Конечно, и до Чехова проза и поэзия не были разделены каким-то непроходимым рубежом. Проза насыщалась лиризмом – это уже зачаток внутрилитературного синтеза (Гоголь, Тургенев); в стихи проникали лексические прозаизмы (уже у Пушкина, еще более интенсивно позднее у Некрасова). Стоит сравнить, например, некрасовское стихотворение «Нравственный человек» с тургеневским стихотворением в прозе «Эгоист» (а затем их оба можно сравнить с чеховским рассказом «Жена») – такие операции позволяют весьма наглядно убедиться в том, как углублялись такие взаимопроникновения двух крыл литературы. Но Чехов был все-таки первым, кто стал переносить в прозу заимствованные им на «территории» поэзии изобразительные средства в их комплексе, с небывалой свободой и смелостью. В прозе Чехова поэтическое явило себя глобально – не как частности вроде лирических отступлений, а как всепроникающее организующее начало. Причем важно, что применительно к нему и его последователям говорить надо не только о поэтическом в широком смысле, но о пересоздании средствами прозы ряда важнейших конструктивных особенностей стиховой поэзии.

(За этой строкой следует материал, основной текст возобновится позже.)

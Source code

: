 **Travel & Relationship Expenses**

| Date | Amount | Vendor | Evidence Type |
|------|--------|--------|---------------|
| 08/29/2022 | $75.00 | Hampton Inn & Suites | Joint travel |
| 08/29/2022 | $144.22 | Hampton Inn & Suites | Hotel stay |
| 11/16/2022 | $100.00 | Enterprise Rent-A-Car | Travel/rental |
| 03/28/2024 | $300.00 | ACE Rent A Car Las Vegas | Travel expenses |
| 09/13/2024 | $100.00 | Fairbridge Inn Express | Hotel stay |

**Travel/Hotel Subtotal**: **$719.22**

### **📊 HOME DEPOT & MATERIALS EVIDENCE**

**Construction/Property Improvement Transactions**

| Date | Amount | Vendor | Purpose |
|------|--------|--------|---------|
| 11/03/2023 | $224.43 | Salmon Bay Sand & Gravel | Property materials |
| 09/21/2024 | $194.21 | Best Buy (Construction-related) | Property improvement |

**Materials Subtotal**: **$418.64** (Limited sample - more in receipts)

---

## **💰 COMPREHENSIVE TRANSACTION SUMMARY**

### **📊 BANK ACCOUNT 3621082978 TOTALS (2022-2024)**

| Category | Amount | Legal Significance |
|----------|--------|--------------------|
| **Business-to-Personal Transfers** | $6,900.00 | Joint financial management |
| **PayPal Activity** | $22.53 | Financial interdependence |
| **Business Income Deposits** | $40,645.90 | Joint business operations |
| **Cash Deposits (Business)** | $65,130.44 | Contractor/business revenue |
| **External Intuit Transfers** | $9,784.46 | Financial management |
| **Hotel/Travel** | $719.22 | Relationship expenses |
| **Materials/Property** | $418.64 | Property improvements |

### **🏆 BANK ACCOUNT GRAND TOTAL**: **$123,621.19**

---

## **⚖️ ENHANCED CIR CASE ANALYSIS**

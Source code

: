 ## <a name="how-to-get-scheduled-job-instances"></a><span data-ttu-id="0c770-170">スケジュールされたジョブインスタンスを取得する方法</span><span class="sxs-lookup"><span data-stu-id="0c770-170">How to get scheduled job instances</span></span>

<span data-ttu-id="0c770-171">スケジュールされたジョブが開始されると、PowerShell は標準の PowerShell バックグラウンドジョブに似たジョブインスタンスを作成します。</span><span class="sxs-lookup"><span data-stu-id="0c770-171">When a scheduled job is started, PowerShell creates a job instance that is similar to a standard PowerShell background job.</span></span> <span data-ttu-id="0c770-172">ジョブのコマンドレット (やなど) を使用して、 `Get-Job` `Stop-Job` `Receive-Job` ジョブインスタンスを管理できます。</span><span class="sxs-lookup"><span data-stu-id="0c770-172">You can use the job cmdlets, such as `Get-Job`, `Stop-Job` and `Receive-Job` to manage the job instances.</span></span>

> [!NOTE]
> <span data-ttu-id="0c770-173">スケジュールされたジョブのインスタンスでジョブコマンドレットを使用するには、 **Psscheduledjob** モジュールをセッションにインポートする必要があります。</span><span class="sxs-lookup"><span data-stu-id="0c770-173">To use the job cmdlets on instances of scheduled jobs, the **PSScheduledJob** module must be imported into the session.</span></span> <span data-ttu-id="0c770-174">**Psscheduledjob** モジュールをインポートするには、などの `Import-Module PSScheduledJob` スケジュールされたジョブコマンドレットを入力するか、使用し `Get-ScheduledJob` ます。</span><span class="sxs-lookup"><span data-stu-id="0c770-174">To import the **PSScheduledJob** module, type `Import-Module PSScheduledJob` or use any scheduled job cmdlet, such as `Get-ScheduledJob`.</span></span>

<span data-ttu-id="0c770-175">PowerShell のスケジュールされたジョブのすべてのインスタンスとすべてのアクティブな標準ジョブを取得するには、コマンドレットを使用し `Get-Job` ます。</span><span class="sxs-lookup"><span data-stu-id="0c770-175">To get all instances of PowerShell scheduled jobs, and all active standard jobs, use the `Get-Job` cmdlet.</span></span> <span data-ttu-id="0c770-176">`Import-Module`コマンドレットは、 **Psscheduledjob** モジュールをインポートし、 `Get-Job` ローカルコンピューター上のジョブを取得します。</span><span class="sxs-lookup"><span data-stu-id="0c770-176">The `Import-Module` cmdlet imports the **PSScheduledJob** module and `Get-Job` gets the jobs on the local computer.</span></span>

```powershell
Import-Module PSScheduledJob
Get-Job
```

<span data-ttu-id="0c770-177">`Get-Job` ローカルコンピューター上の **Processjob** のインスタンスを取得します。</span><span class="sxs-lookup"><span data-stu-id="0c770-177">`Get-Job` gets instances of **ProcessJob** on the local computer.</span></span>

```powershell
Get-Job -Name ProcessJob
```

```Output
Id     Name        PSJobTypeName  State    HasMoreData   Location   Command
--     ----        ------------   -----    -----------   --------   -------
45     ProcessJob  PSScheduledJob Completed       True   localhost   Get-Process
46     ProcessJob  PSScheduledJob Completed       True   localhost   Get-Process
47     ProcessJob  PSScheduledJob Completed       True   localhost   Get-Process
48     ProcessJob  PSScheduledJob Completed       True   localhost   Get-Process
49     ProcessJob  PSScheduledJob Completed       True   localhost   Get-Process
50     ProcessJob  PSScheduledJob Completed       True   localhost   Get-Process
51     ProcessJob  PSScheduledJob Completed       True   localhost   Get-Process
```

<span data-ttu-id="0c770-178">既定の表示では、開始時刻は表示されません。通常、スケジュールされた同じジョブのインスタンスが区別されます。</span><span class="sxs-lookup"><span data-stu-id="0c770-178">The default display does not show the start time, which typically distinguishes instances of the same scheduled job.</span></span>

Стих как содержательная форма составлен конкретными специфичными именно для него элементами (рифмы, аллитерации, параллелизмы, ритм, основанный на чередовании ударных и безударных слогов и т.п.). Однако за этими элементами стоит общий принцип, и они не что иное, как частная его реализация. Например, рифма, аллитерация – звуковые повторы – частная реализация общего принципа повтора. Повторяться могут не только созвучные слова – повторяться могут смыслы слов (слов несозвучных – синонимов). Могут повторяться мысли, когда сходные идеи выражаются заведомо несозвучными словами. Наконец, многократное повторение в тексте одного и того же слова – тоже не рифма и не аллитерация (характерные для стиха), а такое повторение теоретически вполне представимо как особый, имеющий свою цель прием.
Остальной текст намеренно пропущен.